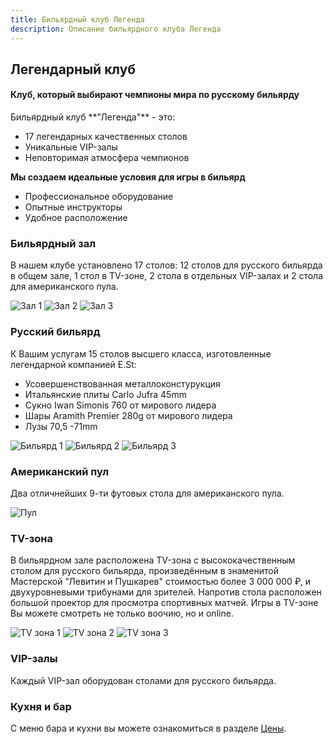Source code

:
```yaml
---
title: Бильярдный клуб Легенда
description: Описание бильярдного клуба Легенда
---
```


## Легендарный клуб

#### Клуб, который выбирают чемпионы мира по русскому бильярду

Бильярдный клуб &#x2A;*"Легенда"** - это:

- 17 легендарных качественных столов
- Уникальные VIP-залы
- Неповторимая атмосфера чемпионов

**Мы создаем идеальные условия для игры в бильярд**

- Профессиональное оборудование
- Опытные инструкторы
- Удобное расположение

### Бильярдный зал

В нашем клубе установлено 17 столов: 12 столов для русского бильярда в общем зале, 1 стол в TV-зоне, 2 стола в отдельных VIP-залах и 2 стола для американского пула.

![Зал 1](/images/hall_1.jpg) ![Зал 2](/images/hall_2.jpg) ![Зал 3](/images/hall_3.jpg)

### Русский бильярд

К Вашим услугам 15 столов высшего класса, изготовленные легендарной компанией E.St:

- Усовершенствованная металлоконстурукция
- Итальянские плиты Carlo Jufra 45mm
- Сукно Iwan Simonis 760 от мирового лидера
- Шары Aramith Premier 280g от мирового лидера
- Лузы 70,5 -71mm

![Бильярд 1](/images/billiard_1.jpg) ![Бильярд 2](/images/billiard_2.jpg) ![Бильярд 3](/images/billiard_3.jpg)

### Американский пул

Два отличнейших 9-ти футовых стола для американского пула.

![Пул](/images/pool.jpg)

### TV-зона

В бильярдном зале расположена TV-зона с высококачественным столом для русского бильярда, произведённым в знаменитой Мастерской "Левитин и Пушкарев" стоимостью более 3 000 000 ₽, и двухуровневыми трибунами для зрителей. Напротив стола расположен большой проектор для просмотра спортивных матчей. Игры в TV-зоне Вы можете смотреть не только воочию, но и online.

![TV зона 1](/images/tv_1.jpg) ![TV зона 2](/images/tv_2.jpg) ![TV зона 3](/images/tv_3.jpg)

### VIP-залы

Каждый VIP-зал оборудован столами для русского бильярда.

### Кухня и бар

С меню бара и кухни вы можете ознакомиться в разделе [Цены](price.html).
==
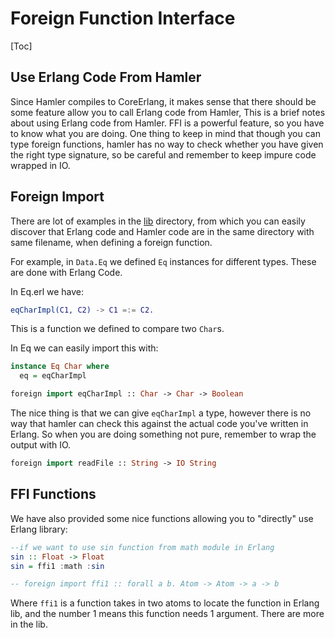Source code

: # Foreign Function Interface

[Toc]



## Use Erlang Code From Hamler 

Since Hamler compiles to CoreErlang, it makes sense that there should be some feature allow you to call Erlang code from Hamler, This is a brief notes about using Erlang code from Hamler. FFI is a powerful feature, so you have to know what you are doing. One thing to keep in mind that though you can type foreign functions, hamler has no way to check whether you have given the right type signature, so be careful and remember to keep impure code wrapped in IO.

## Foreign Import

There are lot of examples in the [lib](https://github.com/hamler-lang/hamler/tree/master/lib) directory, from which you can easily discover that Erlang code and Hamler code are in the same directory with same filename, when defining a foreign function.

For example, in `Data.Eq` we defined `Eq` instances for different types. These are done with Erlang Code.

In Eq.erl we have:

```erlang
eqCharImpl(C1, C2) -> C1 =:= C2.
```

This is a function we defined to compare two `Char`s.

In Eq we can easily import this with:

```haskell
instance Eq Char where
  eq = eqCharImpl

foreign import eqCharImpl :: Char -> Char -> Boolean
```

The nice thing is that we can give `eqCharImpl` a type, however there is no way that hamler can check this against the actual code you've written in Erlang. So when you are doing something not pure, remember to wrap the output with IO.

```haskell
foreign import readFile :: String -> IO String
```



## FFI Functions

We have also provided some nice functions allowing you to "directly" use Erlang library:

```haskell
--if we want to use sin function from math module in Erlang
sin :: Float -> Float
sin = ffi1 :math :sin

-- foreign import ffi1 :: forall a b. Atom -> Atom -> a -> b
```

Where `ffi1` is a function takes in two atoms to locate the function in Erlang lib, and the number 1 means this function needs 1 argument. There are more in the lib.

> **What to produce**
Your answer should hold every line of the entries that contains the string "американского".

> **Task result**
В нашем клубе установлено 17 столов: 12 столов для русского бильярда в общем зале, 1 стол в TV-зоне, 2 стола в отдельных VIP-залах и 2 стола для американского пула.
Два отличнейших 9-ти футовых стола для американского пула.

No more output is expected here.